Fleury, Eleanora Lilian (1860–1940), psychiatrist, was born in Dublin, daughter of Dr Charles R. Fleury. Little is known of her childhood or early education. She was the first woman medical graduate of the RUI (1890), and was first in order of merit that year, receiving a gold medal. As a student she spent time at the Richmond Asylum, Dublin, and at the London School of Medicine for Women (LSMW), where she went for a three-month course of clinical instruction in mental diseases. She later published a paper in the LSMW magazine on climacteric melancholia (October 1905). After qualifying she worked at the Homerton Fever Hospital, London, as assistant medical officer and clinical assistant, before returning to Ireland, taking up a position as a psychiatrist at the Richmond Asylum (which later became the Grangegorman mental hospital) for twenty-seven years, where she worked with Dr Conolly Norman (qv), director and psychiatrist. She also lectured and gave practical instruction to nurses and attendants, to prepare them for the certificate in mental nursing of the Medical Psychological Association (MPA), an examination first held in 1891.

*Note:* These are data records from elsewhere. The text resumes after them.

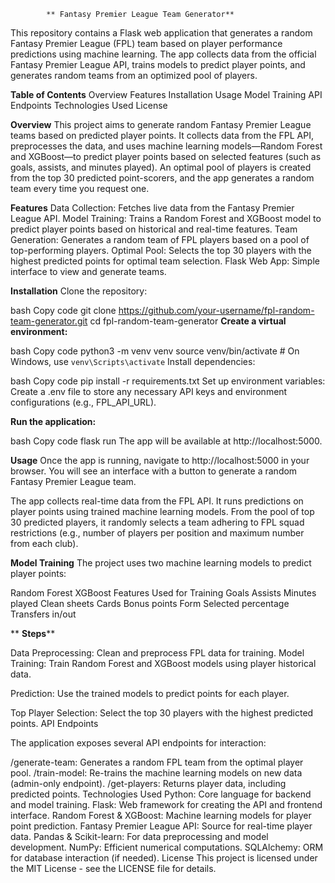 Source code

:             ** Fantasy Premier League Team Generator**
This repository contains a Flask web application that generates a random Fantasy Premier League (FPL) team based on player performance predictions using machine learning. The app collects data from the official Fantasy Premier League API, trains models to predict player points, and generates random teams from an optimized pool of players.

**Table of Contents**
Overview
Features
Installation
Usage
Model Training
API Endpoints
Technologies Used
License

**Overview**
This project aims to generate random Fantasy Premier League teams based on predicted player points. It collects data from the FPL API, preprocesses the data, and uses machine learning models—Random Forest and XGBoost—to predict player points based on selected features (such as goals, assists, and minutes played). An optimal pool of players is created from the top 30 predicted point-scorers, and the app generates a random team every time you request one.

**Features**
Data Collection: Fetches live data from the Fantasy Premier League API.
Model Training: Trains a Random Forest and XGBoost model to predict player points based on historical and real-time features.
Team Generation: Generates a random team of FPL players based on a pool of top-performing players.
Optimal Pool: Selects the top 30 players with the highest predicted points for optimal team selection.
Flask Web App: Simple interface to view and generate teams.

**Installation**
Clone the repository:

bash
Copy code
git clone https://github.com/your-username/fpl-random-team-generator.git
cd fpl-random-team-generator
**Create a virtual environment:**

bash
Copy code
python3 -m venv venv
source venv/bin/activate  # On Windows, use `venv\Scripts\activate`
Install dependencies:

bash
Copy code
pip install -r requirements.txt
Set up environment variables: Create a .env file to store any necessary API keys and environment configurations (e.g., FPL_API_URL).

**Run the application:**

bash
Copy code
flask run
The app will be available at http://localhost:5000.

**Usage**
Once the app is running, navigate to http://localhost:5000 in your browser. You will see an interface with a button to generate a random Fantasy Premier League team.

The app collects real-time data from the FPL API.
It runs predictions on player points using trained machine learning models.
From the pool of top 30 predicted players, it randomly selects a team adhering to FPL squad restrictions (e.g., number of players per position and maximum number from each club).


**Model Training**
The project uses two machine learning models to predict player points:

Random Forest
XGBoost
Features Used for Training
Goals
Assists
Minutes played
Clean sheets
Cards
Bonus points
Form
Selected percentage
Transfers in/out

**
**Steps****

Data Preprocessing: Clean and preprocess FPL data for training.
Model Training: Train Random Forest and XGBoost models using player historical data.

Prediction: Use the trained models to predict points for each player.

Top Player Selection: Select the top 30 players with the highest predicted points.
API Endpoints

The application exposes several API endpoints for interaction:

/generate-team: Generates a random FPL team from the optimal player pool.
/train-model: Re-trains the machine learning models on new data (admin-only endpoint).
/get-players: Returns player data, including predicted points.
Technologies Used
Python: Core language for backend and model training.
Flask: Web framework for creating the API and frontend interface.
Random Forest & XGBoost: Machine learning models for player point prediction.
Fantasy Premier League API: Source for real-time player data.
Pandas & Scikit-learn: For data preprocessing and model development.
NumPy: Efficient numerical computations.
SQLAlchemy: ORM for database interaction (if needed).
License
This project is licensed under the MIT License - see the LICENSE file for details.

Promoted to assistant medical officer (deputy director) in charge of the female house at Portrane Asylum, Donabate, she was bypassed when its director, Henry Cullinan, died (1912). Though she was next in seniority, the position was given to John Redington, as the committee considered it inadvisable to have a female doctor in charge of the asylum. In 1925 the director's position was vacant again, and the Department of Local Government and Public Health and its minister, despite opposition from the selection committee, would still not consent to the appointment of a woman as director. The resignation of Fleury, who was near retirement age (and whose position was then filled by a male), facilitated the appointment of the first woman superintendent, Dr Mary Anne White.
A successful psychiatrist, Fleury was the first woman member of the Medico-Psychological Association, latterly the Royal College of Psychiatrists. First proposed in 1893 by Conolly Norman (then president of the MPA), she was allowed membership the following year, after a change of rules was voted (23 to 7) to allow admission of women, quite an acknowledgement of her standing for that time.
After her retirement she moved from the asylum to an address at Oldcourt Manor, Kilbride, Co. Dublin. She died in 1940.